Bayona, 62, furnished much-needed structure for Williams in her San Mateo, Calif., home. He had bounced around between six or seven elementary and middle schools with his mom trying to find the right job, so the structure was refreshing. With clear ground rules set, he went from being a marginal student to a regular on the honor roll.

Williams also found a niche as a running back/linebacker at Aragon High. Despite being viewed as a tad short (6-foot-1, 249 pounds), he was recruited by BYU, UNLV, San Jose State and other smaller schools.

None of those campuses had the small-town charm of Moscow.

“Here it’s like the school is the town,” Williams said, “and I thought that was pretty cool. And, obviously, I liked the coaches, too.”

Wooed by Nick Holt and his staff, Williams made an impact his freshman year. Then Holt bolted for USC, and soon Dennis Erickson came and went as well.

Finally in the second year of Robb Akey’s system, the H-back/tight end has blossomed into the Vandals’ most reliable pass-catching threat. Through five weeks of his senior season, he leads Idaho (1-4 entering Saturday’s home contest with Nevada) with 26 receptions. His total of 358 receiving yards is tops in the WAC.

Soft hands, a nimble frame and precise routes make Williams perhaps the Vandals’ most viable pro prospect.

“He plays full speed all the time,” Akey said. “He doesn’t like to come out for a single snap, and that includes practice. He practices that way. So, therefore, he earns his performance by the way he prepares himself.”

The football field has always been a safe haven for the personable team captain. When life turned chaotic in Northern California, he tuned out the problems by plopping on his pads and cleats.

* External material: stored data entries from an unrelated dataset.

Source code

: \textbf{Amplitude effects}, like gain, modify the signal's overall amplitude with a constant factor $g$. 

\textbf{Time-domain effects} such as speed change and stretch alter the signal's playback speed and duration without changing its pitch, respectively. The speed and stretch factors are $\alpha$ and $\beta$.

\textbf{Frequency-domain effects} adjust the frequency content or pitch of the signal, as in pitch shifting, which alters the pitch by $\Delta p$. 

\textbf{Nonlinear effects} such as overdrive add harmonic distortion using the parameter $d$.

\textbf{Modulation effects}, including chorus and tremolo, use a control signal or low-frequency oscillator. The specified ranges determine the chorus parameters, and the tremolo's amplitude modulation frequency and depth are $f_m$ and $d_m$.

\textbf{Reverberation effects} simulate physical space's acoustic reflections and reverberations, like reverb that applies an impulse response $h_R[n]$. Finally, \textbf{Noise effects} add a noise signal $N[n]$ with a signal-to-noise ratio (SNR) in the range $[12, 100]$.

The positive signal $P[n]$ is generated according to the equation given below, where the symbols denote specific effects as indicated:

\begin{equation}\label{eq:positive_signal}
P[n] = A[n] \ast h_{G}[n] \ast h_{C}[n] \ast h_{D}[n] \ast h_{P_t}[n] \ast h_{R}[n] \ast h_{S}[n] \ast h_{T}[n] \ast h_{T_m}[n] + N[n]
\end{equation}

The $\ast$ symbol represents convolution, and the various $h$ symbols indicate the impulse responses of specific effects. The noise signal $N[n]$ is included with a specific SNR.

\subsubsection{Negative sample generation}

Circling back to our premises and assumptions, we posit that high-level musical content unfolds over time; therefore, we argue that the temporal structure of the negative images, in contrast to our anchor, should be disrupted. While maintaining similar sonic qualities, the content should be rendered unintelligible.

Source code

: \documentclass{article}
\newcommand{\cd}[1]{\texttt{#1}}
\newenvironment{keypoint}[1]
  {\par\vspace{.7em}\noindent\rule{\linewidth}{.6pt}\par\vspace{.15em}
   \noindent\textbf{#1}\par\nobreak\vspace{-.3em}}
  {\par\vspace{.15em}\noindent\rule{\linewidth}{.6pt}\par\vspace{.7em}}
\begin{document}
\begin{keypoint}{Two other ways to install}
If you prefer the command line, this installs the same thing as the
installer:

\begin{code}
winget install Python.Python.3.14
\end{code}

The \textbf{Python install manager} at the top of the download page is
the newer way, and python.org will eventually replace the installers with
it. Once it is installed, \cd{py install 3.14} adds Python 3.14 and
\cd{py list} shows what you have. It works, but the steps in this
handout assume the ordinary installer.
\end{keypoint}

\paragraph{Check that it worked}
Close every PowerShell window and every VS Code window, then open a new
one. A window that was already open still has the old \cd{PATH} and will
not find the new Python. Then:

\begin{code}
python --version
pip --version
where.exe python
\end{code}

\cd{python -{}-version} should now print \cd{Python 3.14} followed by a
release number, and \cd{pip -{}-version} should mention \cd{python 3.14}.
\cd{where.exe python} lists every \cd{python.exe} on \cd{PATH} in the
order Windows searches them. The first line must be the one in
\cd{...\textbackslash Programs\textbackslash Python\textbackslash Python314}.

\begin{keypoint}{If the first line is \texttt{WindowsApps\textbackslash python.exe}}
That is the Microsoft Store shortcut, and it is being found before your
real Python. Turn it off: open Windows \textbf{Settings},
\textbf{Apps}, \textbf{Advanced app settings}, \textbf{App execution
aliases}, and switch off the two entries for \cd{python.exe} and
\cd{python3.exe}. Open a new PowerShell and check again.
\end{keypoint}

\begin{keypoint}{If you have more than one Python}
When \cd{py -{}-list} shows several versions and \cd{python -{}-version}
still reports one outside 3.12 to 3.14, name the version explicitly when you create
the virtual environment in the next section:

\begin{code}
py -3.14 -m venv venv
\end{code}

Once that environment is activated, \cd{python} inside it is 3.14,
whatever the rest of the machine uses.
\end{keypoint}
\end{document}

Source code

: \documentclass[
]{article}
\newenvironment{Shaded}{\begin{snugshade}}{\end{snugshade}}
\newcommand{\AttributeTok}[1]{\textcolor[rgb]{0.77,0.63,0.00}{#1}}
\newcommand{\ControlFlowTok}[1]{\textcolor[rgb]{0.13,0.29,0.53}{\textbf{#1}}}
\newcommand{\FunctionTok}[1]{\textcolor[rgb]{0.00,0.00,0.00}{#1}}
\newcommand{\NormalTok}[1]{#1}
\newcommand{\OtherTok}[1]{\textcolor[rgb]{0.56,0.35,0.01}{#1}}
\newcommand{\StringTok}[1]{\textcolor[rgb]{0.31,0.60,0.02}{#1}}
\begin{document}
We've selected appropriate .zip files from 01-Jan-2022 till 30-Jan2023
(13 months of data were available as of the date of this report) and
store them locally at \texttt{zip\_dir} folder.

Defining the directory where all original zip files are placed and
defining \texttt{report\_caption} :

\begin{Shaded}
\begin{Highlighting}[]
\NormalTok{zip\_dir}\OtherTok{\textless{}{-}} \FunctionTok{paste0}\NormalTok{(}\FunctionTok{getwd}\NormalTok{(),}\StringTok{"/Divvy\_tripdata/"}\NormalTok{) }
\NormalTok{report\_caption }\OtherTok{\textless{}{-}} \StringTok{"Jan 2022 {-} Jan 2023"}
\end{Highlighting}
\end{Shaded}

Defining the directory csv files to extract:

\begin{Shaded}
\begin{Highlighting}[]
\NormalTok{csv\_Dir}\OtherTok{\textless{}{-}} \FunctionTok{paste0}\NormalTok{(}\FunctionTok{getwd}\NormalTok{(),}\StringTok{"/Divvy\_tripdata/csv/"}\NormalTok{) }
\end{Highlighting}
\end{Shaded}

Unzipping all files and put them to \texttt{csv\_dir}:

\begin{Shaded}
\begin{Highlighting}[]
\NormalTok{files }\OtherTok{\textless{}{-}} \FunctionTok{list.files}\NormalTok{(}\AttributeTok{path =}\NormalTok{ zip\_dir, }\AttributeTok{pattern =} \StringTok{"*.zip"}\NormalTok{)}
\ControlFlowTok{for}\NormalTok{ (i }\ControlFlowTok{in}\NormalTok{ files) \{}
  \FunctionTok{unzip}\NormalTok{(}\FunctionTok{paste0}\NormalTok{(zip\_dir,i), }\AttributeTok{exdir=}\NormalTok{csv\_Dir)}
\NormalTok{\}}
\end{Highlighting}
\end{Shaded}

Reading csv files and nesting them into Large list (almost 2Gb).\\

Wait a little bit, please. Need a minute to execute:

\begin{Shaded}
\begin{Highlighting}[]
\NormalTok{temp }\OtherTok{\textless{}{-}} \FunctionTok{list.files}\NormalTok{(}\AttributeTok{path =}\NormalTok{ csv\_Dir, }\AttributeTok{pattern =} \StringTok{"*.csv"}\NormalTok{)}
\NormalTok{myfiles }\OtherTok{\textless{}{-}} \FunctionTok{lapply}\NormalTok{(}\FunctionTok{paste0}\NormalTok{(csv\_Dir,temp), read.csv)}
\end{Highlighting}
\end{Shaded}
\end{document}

Once he was in college, he unleashed the frustration of going through three head coaches and changing from linebacker to H-back, a hybrid position, before he even played a game as a Vandal.

Moving between tight end, receiver and fullback seems to fit Williams. While he doesn’t have great speed, he has enough power to shed defensive ends and drag defensive backs along in the open field.

“When we throw a ball out to him in the flat or on a hitch, you seldom see the first guy bring him down,” Akey said. “He makes a move and that guys misses. And then all the sudden, he’s 10 yards down the field and there’s maybe three or four bodies on him. … He’s got a strong, strong will.”

Much of his intensity was melded during those volatile years in Vallejo. Before he moved in with Bayona, Williams started to hang around gangs, she said. Just before his mother died, one of his friends was killed.

Those sorts of memories don’t easily fade over time.

“(With) my mom going through cancer and seeing what she went through has helped me kind of put life in perspective,” he said. “Understanding life’s real short and there’s a lot more important things, so you might as well as be doing things … right because you never know what can happen. You can end up not being alive.”